WORK INSTRUCTIONS: Please state how many lines of the listing contain the word "build", giving the number by itself.

LISTED RECORDS:
↓↓↓

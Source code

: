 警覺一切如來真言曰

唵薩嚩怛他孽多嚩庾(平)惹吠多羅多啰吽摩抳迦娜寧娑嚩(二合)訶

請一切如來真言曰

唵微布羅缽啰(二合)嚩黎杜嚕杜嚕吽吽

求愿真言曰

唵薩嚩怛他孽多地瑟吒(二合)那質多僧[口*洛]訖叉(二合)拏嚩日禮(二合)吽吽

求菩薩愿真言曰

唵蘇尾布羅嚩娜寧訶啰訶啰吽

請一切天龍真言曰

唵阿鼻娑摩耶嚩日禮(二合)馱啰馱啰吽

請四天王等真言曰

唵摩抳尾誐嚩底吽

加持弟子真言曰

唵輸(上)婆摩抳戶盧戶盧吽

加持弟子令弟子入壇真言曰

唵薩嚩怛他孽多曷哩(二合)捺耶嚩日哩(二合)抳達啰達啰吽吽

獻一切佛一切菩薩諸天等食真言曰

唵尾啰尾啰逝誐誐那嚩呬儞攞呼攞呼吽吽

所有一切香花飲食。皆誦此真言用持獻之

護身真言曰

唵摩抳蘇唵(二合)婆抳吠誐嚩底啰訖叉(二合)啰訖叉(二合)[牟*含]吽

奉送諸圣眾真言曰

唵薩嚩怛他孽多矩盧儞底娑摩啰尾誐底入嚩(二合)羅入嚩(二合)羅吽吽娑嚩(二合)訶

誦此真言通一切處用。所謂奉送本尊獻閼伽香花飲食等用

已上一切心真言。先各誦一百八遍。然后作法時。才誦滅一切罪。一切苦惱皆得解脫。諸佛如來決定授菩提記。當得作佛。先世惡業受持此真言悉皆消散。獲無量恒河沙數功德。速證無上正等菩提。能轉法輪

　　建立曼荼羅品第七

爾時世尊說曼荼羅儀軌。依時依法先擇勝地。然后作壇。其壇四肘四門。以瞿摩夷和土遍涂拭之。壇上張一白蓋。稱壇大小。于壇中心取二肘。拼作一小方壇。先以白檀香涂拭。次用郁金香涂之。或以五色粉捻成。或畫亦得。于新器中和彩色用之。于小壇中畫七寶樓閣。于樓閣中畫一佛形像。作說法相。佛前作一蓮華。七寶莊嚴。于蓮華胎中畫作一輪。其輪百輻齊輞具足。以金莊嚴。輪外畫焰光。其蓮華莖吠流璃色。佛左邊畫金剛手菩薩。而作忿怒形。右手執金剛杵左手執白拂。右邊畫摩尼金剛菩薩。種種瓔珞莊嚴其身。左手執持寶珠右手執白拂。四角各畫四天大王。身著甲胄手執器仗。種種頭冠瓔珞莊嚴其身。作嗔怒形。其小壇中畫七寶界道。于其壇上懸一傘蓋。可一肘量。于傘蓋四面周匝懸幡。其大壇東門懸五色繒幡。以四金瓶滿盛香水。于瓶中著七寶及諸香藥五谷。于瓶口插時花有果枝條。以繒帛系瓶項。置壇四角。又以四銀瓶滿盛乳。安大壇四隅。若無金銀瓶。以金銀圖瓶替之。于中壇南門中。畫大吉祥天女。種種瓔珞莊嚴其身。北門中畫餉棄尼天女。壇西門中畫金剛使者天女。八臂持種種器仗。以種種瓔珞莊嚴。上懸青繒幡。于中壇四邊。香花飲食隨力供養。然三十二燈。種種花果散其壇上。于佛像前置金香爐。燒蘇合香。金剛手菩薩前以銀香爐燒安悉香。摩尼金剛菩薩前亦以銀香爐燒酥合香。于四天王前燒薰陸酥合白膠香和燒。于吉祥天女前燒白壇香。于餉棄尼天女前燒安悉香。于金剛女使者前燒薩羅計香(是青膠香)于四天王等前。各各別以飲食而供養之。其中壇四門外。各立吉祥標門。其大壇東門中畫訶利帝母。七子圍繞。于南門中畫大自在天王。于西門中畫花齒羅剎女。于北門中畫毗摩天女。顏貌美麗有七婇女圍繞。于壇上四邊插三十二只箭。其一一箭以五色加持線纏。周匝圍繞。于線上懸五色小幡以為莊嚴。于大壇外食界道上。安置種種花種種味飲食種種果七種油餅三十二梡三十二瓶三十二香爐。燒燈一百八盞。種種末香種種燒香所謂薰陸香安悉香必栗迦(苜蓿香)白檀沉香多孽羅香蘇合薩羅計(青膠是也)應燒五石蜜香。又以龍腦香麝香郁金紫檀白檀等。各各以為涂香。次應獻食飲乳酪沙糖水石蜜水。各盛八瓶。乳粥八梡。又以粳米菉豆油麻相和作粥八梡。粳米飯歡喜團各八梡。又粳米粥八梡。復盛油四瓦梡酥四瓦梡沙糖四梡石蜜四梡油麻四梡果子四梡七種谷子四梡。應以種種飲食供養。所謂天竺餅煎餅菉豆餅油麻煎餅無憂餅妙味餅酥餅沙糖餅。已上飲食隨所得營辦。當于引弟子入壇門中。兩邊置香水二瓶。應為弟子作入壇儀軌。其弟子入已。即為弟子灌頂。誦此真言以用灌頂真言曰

↑↑↑
↓↓↓

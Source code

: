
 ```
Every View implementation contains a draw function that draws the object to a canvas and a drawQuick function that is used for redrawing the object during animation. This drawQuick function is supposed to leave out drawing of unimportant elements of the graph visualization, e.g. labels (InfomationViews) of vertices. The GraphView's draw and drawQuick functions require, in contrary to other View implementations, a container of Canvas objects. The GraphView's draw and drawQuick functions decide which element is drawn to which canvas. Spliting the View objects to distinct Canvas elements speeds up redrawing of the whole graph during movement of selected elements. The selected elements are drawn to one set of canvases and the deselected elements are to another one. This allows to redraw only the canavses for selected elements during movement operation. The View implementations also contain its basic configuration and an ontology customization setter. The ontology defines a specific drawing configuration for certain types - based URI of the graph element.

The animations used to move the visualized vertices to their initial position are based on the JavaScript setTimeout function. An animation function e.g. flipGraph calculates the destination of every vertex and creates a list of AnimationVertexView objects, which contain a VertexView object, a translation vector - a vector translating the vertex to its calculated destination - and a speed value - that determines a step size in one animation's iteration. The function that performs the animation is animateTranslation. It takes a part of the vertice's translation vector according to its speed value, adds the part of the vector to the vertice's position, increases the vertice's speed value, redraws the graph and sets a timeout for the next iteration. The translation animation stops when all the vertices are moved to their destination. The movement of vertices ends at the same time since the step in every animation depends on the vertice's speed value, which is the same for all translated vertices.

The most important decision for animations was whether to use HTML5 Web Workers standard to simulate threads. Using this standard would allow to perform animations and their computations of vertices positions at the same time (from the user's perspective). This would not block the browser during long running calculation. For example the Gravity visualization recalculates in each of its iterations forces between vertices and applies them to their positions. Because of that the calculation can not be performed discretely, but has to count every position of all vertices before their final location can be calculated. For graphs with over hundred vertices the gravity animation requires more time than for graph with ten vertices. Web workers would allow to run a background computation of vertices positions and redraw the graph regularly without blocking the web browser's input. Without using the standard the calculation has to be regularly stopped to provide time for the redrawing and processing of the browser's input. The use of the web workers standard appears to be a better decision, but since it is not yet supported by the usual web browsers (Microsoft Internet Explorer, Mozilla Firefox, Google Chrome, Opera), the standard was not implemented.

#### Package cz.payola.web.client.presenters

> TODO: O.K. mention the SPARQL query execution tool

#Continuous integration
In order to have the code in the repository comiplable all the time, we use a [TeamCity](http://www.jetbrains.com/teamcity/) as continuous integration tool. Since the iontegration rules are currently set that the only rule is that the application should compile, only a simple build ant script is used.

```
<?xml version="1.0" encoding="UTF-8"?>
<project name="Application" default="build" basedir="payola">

↑↑↑

REPLY TO THE TASK: 2